Description of the task> Go through the data below and return each line where the string "nombre" appears.

Records supplied>
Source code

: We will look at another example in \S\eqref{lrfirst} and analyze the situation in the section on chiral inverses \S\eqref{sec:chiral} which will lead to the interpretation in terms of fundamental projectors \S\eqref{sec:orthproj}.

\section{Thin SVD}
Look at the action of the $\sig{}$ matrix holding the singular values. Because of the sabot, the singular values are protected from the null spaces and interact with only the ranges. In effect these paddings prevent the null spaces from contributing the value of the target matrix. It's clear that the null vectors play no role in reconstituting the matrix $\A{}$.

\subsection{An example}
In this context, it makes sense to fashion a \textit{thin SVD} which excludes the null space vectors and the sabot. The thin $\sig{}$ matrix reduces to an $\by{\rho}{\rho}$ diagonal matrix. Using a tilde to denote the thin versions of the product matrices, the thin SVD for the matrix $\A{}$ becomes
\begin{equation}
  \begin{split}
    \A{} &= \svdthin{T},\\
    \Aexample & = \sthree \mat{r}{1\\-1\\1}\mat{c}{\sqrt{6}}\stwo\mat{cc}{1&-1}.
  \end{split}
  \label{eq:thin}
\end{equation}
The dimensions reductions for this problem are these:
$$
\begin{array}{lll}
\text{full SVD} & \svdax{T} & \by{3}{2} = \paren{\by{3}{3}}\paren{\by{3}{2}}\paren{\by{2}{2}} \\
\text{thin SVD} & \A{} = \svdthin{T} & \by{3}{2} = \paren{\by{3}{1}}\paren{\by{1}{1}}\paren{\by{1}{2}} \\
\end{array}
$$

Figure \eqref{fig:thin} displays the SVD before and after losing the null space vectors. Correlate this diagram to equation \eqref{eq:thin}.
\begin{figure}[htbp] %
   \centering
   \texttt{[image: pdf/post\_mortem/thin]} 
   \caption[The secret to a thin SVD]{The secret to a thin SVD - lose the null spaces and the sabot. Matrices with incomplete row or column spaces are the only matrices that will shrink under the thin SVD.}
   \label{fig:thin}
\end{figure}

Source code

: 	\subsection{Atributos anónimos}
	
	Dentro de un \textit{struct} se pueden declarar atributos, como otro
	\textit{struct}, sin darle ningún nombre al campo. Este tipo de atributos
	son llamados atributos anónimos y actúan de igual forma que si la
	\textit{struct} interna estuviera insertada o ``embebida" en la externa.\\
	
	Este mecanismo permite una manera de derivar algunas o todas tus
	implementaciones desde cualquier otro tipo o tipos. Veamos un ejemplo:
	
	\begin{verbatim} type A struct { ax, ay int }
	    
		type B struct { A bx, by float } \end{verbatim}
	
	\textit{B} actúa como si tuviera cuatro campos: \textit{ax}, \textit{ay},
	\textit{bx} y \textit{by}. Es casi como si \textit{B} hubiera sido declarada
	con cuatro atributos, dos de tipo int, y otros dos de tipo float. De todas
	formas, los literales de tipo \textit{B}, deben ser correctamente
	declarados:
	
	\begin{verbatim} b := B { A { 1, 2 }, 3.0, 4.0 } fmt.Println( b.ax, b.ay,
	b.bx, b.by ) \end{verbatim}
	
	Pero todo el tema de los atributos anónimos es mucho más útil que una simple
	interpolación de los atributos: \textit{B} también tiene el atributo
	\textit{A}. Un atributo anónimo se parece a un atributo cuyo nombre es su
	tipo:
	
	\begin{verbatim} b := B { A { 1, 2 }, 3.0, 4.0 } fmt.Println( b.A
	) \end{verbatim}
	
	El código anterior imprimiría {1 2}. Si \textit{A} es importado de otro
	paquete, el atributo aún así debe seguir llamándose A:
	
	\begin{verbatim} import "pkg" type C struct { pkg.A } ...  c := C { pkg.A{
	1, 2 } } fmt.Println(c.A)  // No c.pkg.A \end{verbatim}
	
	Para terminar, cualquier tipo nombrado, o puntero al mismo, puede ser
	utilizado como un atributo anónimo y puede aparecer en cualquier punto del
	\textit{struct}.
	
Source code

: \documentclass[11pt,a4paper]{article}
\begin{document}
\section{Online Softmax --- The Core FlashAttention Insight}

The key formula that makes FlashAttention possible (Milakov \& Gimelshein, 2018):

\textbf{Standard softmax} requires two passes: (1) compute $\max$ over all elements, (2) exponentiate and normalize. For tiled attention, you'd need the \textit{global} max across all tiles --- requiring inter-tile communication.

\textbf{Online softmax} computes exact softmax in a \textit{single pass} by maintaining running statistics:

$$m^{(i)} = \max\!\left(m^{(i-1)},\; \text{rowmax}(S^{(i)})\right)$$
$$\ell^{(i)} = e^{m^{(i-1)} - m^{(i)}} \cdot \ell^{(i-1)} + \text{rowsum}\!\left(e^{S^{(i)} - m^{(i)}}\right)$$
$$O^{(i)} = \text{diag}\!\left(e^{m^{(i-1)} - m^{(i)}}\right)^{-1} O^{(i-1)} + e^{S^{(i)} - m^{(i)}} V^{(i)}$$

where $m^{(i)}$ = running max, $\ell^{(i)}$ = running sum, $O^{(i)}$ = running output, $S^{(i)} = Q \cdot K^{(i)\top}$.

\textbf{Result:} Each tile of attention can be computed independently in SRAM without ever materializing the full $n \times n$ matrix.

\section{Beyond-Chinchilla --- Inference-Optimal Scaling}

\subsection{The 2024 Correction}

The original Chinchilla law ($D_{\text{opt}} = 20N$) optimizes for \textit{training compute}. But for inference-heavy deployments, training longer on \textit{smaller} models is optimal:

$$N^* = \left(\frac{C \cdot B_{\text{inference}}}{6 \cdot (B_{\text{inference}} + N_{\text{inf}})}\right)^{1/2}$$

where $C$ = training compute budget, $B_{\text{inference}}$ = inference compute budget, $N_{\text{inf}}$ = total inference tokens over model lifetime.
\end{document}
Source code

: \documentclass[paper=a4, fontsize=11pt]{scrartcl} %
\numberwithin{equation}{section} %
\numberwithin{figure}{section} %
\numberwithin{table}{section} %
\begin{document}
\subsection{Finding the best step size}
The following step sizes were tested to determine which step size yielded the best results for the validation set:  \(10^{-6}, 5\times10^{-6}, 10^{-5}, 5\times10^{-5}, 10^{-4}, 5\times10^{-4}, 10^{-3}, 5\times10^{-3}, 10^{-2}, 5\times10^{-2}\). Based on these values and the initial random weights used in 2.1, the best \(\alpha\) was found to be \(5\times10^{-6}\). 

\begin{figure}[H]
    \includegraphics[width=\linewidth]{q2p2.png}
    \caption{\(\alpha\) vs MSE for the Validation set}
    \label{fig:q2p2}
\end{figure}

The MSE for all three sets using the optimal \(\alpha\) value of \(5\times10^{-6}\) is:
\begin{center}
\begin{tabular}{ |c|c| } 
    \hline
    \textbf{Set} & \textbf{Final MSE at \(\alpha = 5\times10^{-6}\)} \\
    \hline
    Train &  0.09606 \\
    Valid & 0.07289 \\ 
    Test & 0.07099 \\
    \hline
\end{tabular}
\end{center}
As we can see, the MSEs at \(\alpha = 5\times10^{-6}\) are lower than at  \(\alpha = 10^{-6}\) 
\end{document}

Finished task>
	\textit{struct}, sin darle ningún nombre al campo. Este tipo de atributos
	\textit{A}. Un atributo anónimo se parece a un atributo cuyo nombre es su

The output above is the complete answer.